Web apps are not cross-platform apps.

If the battle is whether Apple’s tools or HTML5 is the best way to write iPhone apps, whether Google’s frameworks or HTML5 is the best way to write Android apps, whether Windows Presentation Foundation or HTML5 is the best way to write Windows apps — my money’s on “native” in any and every case. Some developers aren’t as bothered by oppressive distribution policies as they are by the differences between platforms. They see JavaScript as the new Java — write once, run anywhere — and see generic-but-native-looking HTML5 apps as superior to the native apps they mimic.

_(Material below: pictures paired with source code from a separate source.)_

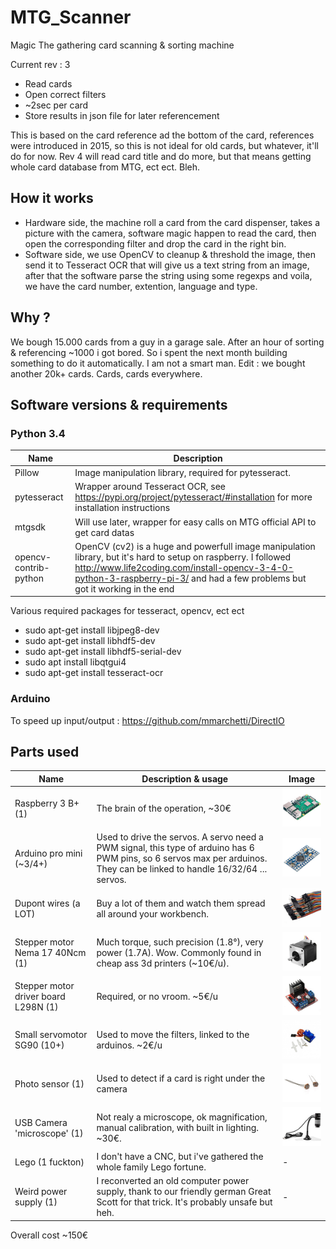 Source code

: # MTG_Scanner
Magic The gathering card scanning & sorting machine

Current rev : 3
 - Read cards
 - Open correct filters
 - ~2sec per card
 - Store results in json file for later referencement
 
This is based on the card reference ad the bottom of the card, references were introduced in 2015, so this is not ideal for old cards, but whatever, it'll do for now.
Rev 4 will read card title and do more, but that means getting whole card database from MTG, ect ect. Bleh.

## How it works
  - Hardware side, the machine roll a card from the card dispenser, takes a picture with the camera, software magic happen to read the card, then open the corresponding filter and drop the card in the right bin.
  - Software side, we use OpenCV to cleanup & threshold the image, then send it to Tesseract OCR that will give us a text string from an image, after that the software parse the string using some regexps and voila, we have the card number, extention, language and type.
  
## Why ?
  We bough 15.000 cards from a guy in a garage sale. After an hour of sorting & referencing ~1000 i got bored. So i spent the next month building something to do it automatically. I am not a smart man.
  Edit : we bought another 20k+ cards. Cards, cards everywhere.
  
## Software versions & requirements

### Python 3.4
  
| Name  | Description |
| ------------- | ------------- |
| Pillow  | Image manipulation library, required for pytesseract.   |
| pytesseract  | Wrapper around Tesseract OCR, see https://pypi.org/project/pytesseract/#installation for more installation instructions |
| mtgsdk  | Will use later, wrapper for easy calls on MTG official API to get card datas  |
| opencv-contrib-python | OpenCV (cv2) is a huge and powerfull image manipulation library, but it's hard to setup on raspberry. I followed http://www.life2coding.com/install-opencv-3-4-0-python-3-raspberry-pi-3/ and had a few problems but got it working in the end  |

  Various required packages for tesseract, opencv, ect ect
  - sudo apt-get install libjpeg8-dev
  - sudo apt-get install libhdf5-dev
  - sudo apt-get install libhdf5-serial-dev
  - sudo apt install libqtgui4
  - sudo apt-get install tesseract-ocr
  
### Arduino

To speed up input/output :
https://github.com/mmarchetti/DirectIO

## Parts used

| Name | Description & usage | Image |
| ------------- | ------------- | ------------- |
| Raspberry 3 B+ (1) | The brain of the operation, ~30€ | ![Alt text](imgs/parts/raspberry_pi_3.jpg?raw=true "Raspberry") |
| Arduino pro mini (~3/4+) | Used to drive the servos. A servo need a PWM signal, this type of arduino has 6 PWM pins, so 6 servos max per arduinos. They can be linked to handle 16/32/64 ... servos. | ![Alt text](imgs/parts/arduino.jpg?raw=true "Arduino pro mini") |
| Dupont wires (a LOT) | Buy a lot of them and watch them spread all around your workbench. | ![Alt text](imgs/parts/dupont_wires.jpg?raw=true "Dupont wires") |
| Stepper motor Nema 17 40Ncm (1) | Much torque, such precision (1.8°), very power (1.7A). Wow. Commonly found in cheap ass 3d printers (~10€/u). | ![Alt text](imgs/parts/NEMA17.jpg?raw=true "Stepper motor NEMA 17") |
| Stepper motor driver board L298N (1) | Required, or no vroom. ~5€/u | ![Alt text](imgs/parts/L298N.jpg?raw=true "L298N Stepper driver board") |
| Small servomotor SG90 (10+) | Used to move the filters, linked to the arduinos. ~2€/u | ![Alt text](imgs/parts/servo-sg90.jpg?raw=true "Servomotor SG90") |
| Photo sensor (1) | Used to detect if a card is right under the camera | ![Alt text](imgs/parts/photoresistor.jpg?raw=true "Raspberry") |
| USB Camera 'microscope' (1) | Not realy a microscope, ok magnification, manual calibration, with built in lighting. ~30€. | ![Alt text](imgs/parts/camera.jpg?raw=true "USB camera") |
| Lego (1 fuckton) | I don't have a CNC, but i've gathered the whole family Lego fortune. | - |
| Weird power supply (1) | I reconverted an old computer power supply, thank to our friendly german Great Scott for that trick. It's probably unsafe but heh. | - |

Overall cost ~150€
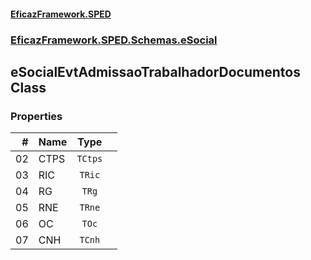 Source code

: #### [EficazFramework.SPED](EficazFrameworkSPED.md 'EficazFramework SPED')
### [EficazFramework.SPED.Schemas.eSocial](EficazFramework.SPED.Schemas.eSocial.md 'EficazFramework.SPED.Schemas.eSocial')

## eSocialEvtAdmissaoTrabalhadorDocumentos Class
### Properties

| # | Name | Type | |
| ---: | :--- | :---: | :--- |
| 02 | CTPS | `TCtps` |  |
| 03 | RIC | `TRic` |  |
| 04 | RG | `TRg` |  |
| 05 | RNE | `TRne` |  |
| 06 | OC | `TOc` |  |
| 07 | CNH | `TCnh` |  |
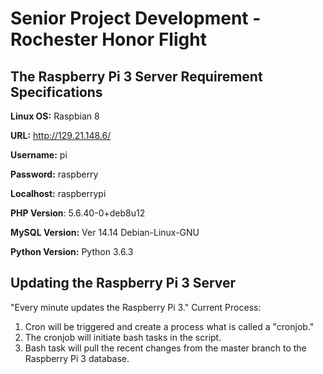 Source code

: # Senior Project Development - Rochester Honor Flight
## The Raspberry Pi 3 Server Requirement Specifications

**Linux OS:** Raspbian 8

**URL:** http://129.21.148.6/ 

**Username:** pi

**Password:** raspberry

**Localhost:** raspberrypi

**PHP Version**: 5.6.40-0+deb8u12

**MySQL Version:** Ver 14.14 Debian-Linux-GNU

**Python Version:** Python 3.6.3


## Updating the Raspberry Pi 3 Server
"Every minute updates the Raspberry Pi 3."
Current Process: 
1. Cron will be triggered and create a process what is called a "cronjob."
2. The cronjob will initiate bash tasks in the script. 
3. Bash task will pull the recent changes from the master branch to the Raspberry Pi 3 database.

The trouble is that users don’t value “consistent across platforms”. Why would they? They expect consistency within a platform. Developers who look at web apps as a “cross-platform solution” because of “HTML5″ do themselves a double disservice: not only do they devalue their own app by making it subtly inconsistent to native iPhone apps, they devalue the foundation they’ve built upon by muddying the web’s unique consistency.

Interestingly enough, it was Apple’s experiments that in large part sparked what we now call HTML5 — even before they tried to pitch web technologies as the iPhone SDK. Their 2004 introduction of Tiger’s new WebKit features, and their use in HTML-based dashboard widgets, was not uncontroversial — especially the debut of the <canvas> element. The controversy was not just about a browser adding this new element ahead of the standards process, but whether its nature fundamentally fit the web.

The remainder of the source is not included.